— What the task requires —
The lines to copy are those in the records below that hold the word "begin".

— Records for this task —
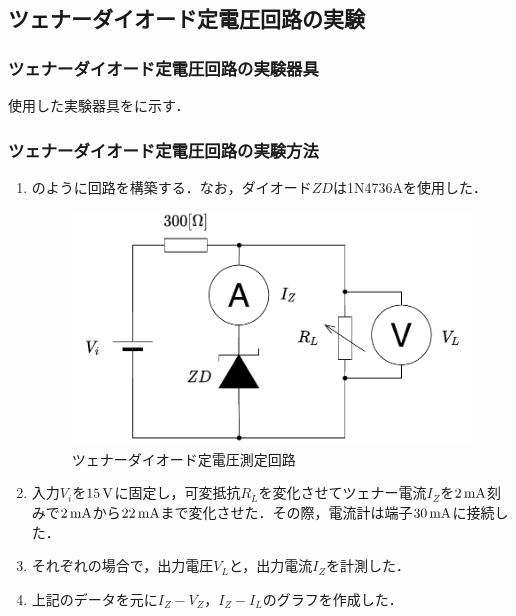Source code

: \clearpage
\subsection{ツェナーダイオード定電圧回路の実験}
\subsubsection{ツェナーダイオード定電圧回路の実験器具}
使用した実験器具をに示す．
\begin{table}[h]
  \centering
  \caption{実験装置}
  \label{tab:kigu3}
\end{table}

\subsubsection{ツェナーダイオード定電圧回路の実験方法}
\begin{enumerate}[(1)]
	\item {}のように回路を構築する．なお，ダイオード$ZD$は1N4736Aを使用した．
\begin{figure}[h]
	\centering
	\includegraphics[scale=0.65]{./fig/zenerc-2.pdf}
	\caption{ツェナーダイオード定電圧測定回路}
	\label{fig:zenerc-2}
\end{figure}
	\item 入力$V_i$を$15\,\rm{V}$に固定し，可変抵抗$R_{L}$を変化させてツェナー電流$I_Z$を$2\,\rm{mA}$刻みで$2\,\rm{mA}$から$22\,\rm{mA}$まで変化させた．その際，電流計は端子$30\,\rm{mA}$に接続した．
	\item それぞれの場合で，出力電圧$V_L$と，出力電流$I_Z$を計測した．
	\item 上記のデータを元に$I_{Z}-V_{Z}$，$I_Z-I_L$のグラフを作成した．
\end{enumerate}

— Written answer —
\begin{table}[h]
\begin{enumerate}[(1)]
\begin{figure}[h]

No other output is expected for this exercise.